Monday, September 21, 2009

Introductory Blog Post By Kristen Harris




I am a new student here at Macewan and my name is Kristen Harris. I’m taking this course because I want to build a good foundation and understanding of our language and the different ways we communicate with each other. I hope to learn proper use of grammar in different types of writing, be able to identify how and why our language works and have a thorough understanding of the mechanics of the English language. I have basic knowledge of grammar and composition that I earned with my high school diploma. Already, within these first three weeks of college I have refreshed everything I was taught before and have retained many new concepts and tools. Once I have completed this class I hope to be able to confidently help other students and colleagues with their own use of words. I want to have the ability to edit different kinds of writing professionally and produce work that reflects all the new skills I will gain in this class.
This external link will take you to the video I am referring to in the next few paragraphs.

In Steven Pinker’s lecture he touches on many topics surrounding how language came to be and the way we use it everyday. One issue he mentions early in his speech is the fact that language is unstoppable from changing. Once a dictionary is printed it becomes out of date because new words, slang and jargon are created continuously. He opens up a new way to think of sentences as containers that pass a message along to a receiver.

I don’t believe dictionaries are dead or will ever become dead. Even if they are out-of-date the moment they are printed, they become a reference of how our language was at a time in history. Through dictionaries we can follow the development of our words and our culture. I do believe we should maintain a Standard English that we use for all forms of formal writing. Using txt spk (text speak), slang, jargon and other abbreviations should be confined to informal writing.

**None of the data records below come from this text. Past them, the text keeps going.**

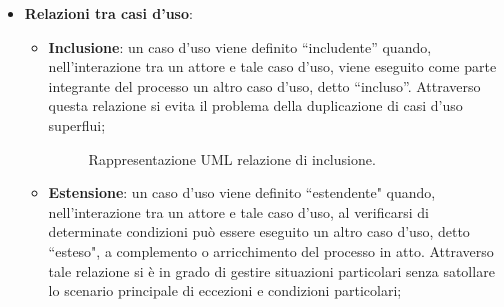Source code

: \begin{itemize}
\begin{figure}[H]
        \end{figure}
    \item \textbf{Relazioni tra casi d'uso}: 
        \begin{itemize}
        \item \textbf{Inclusione}: un caso d'uso viene definito ``includente'' quando, nell'interazione tra un attore e tale caso d'uso, viene eseguito come parte integrante del processo un altro caso d'uso, detto ``incluso''. Attraverso questa relazione si evita il problema della duplicazione di casi d'uso superflui; 
            \begin{figure}[H]
                \centering
                \caption{Rappresentazione UML relazione di inclusione.}
                \label{fig:Rappresentazione UML relazione di inclusione}
            \end{figure}
        \item \textbf{Estensione}: un caso d'uso viene definito ``estendente" quando,
            nell'interazione tra un attore e tale caso d'uso, al verificarsi di determinate
                condizioni può essere eseguito un altro caso d'uso, detto ``esteso", a complemento o arricchimento del processo in atto. Attraverso tale relazione si è in grado di gestire situazioni particolari senza satollare lo scenario principale di eccezioni e condizioni particolari;
            \begin{figure}[H]
                \centering
\end{figure}
\end{itemize}
\end{itemize}
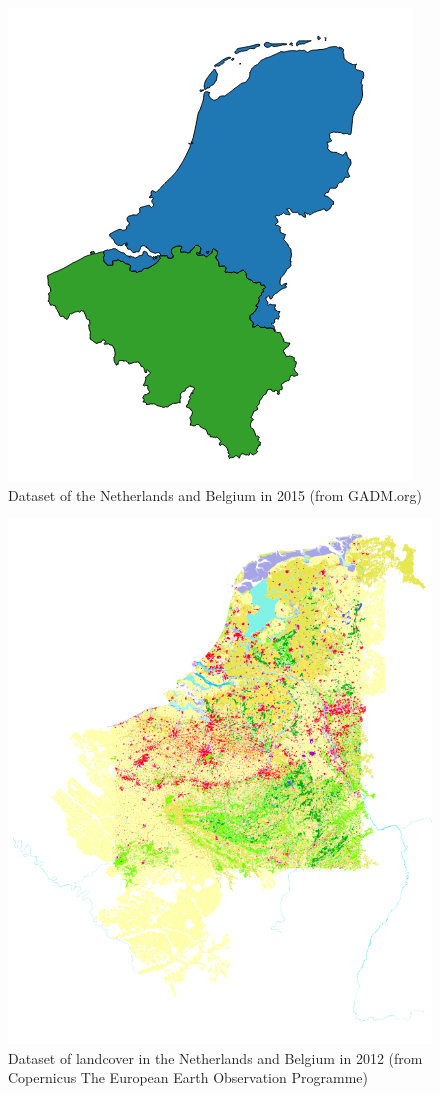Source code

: \begin{figure}
	\centering
	\includegraphics[width=0.5\linewidth]{figs/Countries.png}
	\caption{Dataset of the Netherlands and Belgium in 2015 (from GADM.org)}
	\label{fig:countries}
\end{figure}

\begin{figure}
	\centering
	\includegraphics[width=1\linewidth]{figs/CORINE_NL_BE_color.PNG}
	\caption{Dataset of landcover in the Netherlands and Belgium in 2012 (from Copernicus  The European Earth Observation Programme)}
	\label{fig:CORINE}
\end{figure}


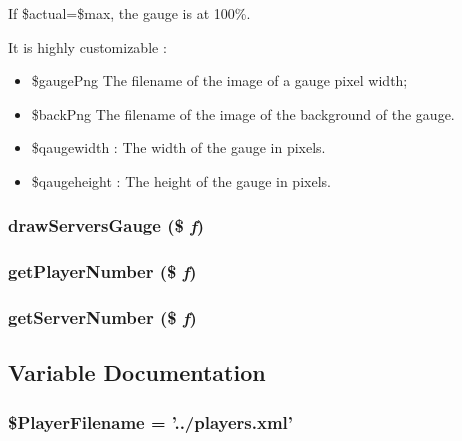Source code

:If \$actual=\$max, the gauge is at 100\%.

It is highly customizable :\begin{itemize}
\item \$gauge\-Png The filename of the image of a gauge pixel width;\item \$back\-Png The filename of the image of the background of the gauge.\item \$qaugewidth : The width of the gauge in pixels.\item \$qaugeheight : The height of the gauge in pixels. \end{itemize}
\subsubsection{\setlength{\rightskip}{0pt plus 5cm}draw\-Servers\-Gauge (\$ {\em f})}\label{gamestate_8php_eca06d838ec19ca9edf49b73cfc2075b}


\subsubsection{\setlength{\rightskip}{0pt plus 5cm}get\-Player\-Number (\$ {\em f})}\label{gamestate_8php_91cd89972d777a952ae020619395623f}


\subsubsection{\setlength{\rightskip}{0pt plus 5cm}get\-Server\-Number (\$ {\em f})}\label{gamestate_8php_7521705d46e073eb0e99aaa0cce0d9f5}




\subsection{Variable Documentation}
\subsubsection{\setlength{\rightskip}{0pt plus 5cm}\$Player\-Filename = '../players.xml'}\label{gamestate_8php_9c4bd163d27e0af984e9673e4be8b068}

There are constantly new ways to abbreviate or refer to a word (slang), so not everyone will be up to date on this changing jargon at the same time. This creates a need for Standard English. It is a form that everyone is taught and we can all understand.

Steven Pinker refers to language as a “window into human nature”. I agree with him because an effective way to dissect a culture is to learn how it uses its language as a way of communicating with each other. The different ways we perceive language and the variety of outcomes, once it is communicated, gives us a understanding of how one human relates to another. We choose to use different types of language at different times. If I wanted to quickly reply to a friend through text to end the conversation I would write “k, ttyl :)”. On the other hand, if I were replying to an email from my teacher I would use Standard English such as, “Everything sounds great! Thank-you for your time and I hope to hear from you soon. Sincerely, Kristen Harris.” The various ways we can choose to respond also shows that as humans we like choices. It is in our nature to change things and explore different ways of doing things, which includes communicating with each other in different forms.

This internal link goes to the poster some classmates made in our first class about verbs! http://3.bp.blogspot.com/_UZTWB4uNx2E/Sq7i8vas9JI/AAAAAAAAAVk/81KuTN_zqnw/s1600-h/verb.jpg


Pinker also states “the verb is the chassis of the sentence”. He means it is the framework for which all other parts are constructed. He is alluding to the fact that without a verb, a sentence has no point. I agree with this analogy because the verb is what modifies the noun or gives the noun purpose. Without a verb no action would take place and nothing would have happened, so the sentence would have no point of existence. The subject refers to the action of the verb which in-turn gives the sentence purpose.